On having a freshman point guard in Spike Albrecht to spell Trey Burke: "That was big. Last year there was really no one that really felt comfortable in that situation. I know Trey is tired, I know the year before Darius is tired, but let's call a timeout and get them some rest, make sure they are going to bed on time.
"We're still going to call timeouts, but we have a lot of confidence in those two that we can use those 40 minutes more productively than we have in the past. We don't have to use a timeout; we can take somebody out even if it's a couple minutes rest. We love what we've seen from Spike. We all saw some of the great things Trey could do last year.
"What was key to our season last year was not just Trey, but Stu Douglass' ability to put the ball on the ground and make some things happen. In the Purdue game down at Purdue, maybe a Big Ten championship type of game because we won on the road where few people are going to win, he can do that. Timmy Hardway was tremendous on that.
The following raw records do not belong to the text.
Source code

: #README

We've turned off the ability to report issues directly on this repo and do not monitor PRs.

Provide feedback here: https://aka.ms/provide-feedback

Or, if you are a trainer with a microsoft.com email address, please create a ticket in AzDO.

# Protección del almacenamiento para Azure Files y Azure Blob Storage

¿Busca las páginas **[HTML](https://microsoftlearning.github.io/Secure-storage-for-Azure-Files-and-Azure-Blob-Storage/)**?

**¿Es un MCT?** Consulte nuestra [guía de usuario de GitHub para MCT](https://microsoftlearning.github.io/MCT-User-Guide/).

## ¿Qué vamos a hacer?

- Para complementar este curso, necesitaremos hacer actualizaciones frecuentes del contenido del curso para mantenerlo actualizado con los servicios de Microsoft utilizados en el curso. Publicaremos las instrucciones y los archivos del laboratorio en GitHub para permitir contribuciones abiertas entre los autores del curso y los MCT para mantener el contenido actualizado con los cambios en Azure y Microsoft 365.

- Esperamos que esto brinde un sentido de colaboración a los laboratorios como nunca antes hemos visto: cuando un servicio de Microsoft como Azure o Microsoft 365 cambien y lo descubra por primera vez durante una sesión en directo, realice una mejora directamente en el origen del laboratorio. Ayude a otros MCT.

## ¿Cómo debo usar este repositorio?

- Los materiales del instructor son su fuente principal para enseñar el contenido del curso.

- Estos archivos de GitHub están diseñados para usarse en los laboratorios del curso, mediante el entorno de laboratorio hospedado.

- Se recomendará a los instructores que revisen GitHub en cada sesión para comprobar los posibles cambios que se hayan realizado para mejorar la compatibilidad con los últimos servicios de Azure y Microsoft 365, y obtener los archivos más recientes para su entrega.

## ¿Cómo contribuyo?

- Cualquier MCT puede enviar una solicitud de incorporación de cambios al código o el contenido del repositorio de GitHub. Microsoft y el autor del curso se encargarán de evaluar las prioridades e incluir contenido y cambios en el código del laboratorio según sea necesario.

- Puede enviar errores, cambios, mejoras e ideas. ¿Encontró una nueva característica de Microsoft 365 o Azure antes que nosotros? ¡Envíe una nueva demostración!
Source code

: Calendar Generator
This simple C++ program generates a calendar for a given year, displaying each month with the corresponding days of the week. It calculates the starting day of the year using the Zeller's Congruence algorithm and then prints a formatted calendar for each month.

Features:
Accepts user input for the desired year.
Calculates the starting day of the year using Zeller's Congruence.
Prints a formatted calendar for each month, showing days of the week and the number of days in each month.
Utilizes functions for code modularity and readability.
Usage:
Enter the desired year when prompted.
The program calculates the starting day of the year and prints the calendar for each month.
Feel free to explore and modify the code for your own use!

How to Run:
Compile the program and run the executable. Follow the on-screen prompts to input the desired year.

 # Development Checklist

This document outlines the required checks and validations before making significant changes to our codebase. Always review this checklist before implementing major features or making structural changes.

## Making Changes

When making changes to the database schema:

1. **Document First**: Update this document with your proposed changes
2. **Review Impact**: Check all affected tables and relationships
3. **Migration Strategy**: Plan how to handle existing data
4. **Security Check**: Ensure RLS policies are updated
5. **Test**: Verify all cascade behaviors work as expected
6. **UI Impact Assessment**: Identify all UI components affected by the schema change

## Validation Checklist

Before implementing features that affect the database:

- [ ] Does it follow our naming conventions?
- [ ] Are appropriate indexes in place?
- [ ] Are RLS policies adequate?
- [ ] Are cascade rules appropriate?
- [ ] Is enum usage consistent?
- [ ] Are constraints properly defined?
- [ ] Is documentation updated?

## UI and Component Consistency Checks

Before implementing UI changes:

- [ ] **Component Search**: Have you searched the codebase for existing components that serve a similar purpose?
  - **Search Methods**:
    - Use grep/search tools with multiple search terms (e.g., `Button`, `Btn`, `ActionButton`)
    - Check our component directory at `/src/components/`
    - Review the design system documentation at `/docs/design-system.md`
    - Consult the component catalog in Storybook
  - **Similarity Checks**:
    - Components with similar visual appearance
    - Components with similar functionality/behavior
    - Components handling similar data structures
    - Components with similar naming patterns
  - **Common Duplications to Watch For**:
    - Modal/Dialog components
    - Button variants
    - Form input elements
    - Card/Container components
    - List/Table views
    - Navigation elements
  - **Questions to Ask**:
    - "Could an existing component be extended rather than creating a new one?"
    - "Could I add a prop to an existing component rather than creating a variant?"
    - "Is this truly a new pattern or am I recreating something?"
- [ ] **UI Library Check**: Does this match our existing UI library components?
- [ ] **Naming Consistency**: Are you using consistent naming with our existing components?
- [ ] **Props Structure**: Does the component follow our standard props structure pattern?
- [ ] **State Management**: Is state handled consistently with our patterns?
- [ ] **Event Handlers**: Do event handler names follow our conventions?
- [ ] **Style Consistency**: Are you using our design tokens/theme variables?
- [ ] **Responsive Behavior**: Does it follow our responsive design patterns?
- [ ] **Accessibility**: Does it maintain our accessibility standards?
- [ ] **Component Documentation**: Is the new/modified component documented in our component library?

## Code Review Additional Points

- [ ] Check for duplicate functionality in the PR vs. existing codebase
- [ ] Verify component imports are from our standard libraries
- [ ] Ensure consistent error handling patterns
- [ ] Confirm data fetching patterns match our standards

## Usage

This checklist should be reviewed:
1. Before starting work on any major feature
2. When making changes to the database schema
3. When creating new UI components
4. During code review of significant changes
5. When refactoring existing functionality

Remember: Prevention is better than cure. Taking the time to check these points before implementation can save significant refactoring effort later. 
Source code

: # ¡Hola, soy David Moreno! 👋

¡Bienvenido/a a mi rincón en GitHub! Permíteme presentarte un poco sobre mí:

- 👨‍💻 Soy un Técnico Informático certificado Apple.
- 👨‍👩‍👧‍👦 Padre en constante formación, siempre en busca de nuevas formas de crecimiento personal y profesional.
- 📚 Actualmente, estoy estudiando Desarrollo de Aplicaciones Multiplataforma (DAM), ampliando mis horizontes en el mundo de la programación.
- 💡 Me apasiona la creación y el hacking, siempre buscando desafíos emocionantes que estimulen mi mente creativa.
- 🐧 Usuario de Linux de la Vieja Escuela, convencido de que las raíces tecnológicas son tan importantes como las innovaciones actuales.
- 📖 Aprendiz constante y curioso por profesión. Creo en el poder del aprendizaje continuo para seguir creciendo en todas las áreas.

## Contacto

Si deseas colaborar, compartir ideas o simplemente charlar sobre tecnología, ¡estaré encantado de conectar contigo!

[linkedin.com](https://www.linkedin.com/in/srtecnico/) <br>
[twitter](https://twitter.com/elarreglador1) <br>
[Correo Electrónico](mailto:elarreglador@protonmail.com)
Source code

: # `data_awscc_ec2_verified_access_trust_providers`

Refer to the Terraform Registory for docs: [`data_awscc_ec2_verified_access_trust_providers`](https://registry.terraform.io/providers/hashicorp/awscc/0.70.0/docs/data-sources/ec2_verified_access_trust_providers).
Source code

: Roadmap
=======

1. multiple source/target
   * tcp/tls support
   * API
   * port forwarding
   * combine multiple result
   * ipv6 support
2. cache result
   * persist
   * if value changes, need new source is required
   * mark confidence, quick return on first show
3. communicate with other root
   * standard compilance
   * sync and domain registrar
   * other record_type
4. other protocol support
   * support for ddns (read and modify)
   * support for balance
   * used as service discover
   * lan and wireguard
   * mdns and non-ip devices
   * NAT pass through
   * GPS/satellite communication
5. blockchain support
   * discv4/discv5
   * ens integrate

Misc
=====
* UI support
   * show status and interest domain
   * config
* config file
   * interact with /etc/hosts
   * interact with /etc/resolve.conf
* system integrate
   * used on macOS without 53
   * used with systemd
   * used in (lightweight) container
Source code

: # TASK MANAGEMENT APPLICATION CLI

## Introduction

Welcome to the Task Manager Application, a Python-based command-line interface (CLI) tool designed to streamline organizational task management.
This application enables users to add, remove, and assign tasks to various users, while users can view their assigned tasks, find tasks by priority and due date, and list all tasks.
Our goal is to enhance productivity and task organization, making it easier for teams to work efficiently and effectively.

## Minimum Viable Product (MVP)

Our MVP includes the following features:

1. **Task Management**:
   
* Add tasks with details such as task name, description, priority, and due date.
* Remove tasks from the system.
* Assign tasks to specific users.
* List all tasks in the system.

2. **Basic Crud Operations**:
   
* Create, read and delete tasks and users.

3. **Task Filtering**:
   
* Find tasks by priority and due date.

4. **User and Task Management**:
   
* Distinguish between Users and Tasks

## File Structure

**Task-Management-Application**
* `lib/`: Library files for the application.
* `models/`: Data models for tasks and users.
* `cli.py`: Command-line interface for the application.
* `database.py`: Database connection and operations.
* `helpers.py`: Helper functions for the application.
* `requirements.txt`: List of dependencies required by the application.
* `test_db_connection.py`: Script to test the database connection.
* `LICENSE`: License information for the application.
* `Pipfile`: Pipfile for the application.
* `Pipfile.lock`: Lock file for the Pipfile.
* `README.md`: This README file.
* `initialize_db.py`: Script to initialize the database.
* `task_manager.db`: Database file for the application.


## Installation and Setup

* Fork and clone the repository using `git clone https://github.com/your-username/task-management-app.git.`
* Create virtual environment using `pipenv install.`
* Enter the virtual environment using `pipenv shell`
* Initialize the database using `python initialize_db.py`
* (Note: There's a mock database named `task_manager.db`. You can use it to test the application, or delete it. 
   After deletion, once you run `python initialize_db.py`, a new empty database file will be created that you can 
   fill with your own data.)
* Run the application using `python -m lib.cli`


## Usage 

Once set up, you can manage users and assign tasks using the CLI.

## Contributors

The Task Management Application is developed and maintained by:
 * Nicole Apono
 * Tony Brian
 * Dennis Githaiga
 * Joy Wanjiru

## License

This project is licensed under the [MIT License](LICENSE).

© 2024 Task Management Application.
Nik can do that, and Caris LeVert can do that."
On practice over the summer: "We used those 16 hours to do almost all offense thinking you can work on defense all summer but it's two hours a week, and it's 12 weeks before the season. We worked on our skill level all summer.
"September and the first two weeks I would say it's been 75 percent defense thinking, what's the easiest thing we can teach our guys? Defense, rebounding and run. If you can do those two you don't have to run as many plays, don't have to do as many things. We've been working on defending and rebounding. Now we'll try and put more of a package together.
"It is interesting conversation right now. I don't know what we're going to do yet until we can watch people over 20 hours, 20 more hours, 20 more hours and then we get to the Big Ten schedule and we'll be able to make other changes."
On what they might change: "We've studied ourselves. Playing two big post guys is a difference. I think we watched the NBA more closely than before and cut more tape than we ever have about different things when they have two primary post men in there."
On how much they use the early NCAA Tournament exit as a motivator: "I don't think at all. I haven't spoken about it at all. We're very proud of our Big Ten championship. I know when we get into that the goal is to stay and win it all. If we're blessed enough to get back there again, we'll talk more about it.
"Right now it's about more getting better and trying to be champions again. Preseason, helping the Big Ten win the Big Ten/ACC championship, different little things like the Preseason NIT."
On captains: "I don't think last year it was in doubt last year that it was Zack and Stu. We are really going to watch these first three weeks and see who the leaders are. We're not in that type of a position to name that yet. The players have a say; coaches will have a say. We need to gain more information."
On whether Hardaway will play the two or the three: "We like him at both. He's obviously very natural as a three man, knows what he's doing over there. Between Matt Vogrick and Glenn Robinson, Nik and Caris, those are all options. It's where we get people most comfortable.
"In two or three weeks we should know more. Then we'll start our season, say, 'that's not going to work,' move in a different direction. In the Big Ten we might move to another. Right now I love that he's versatile enough to do both. He likes both and he's so driven he can accomplish anything he wants to."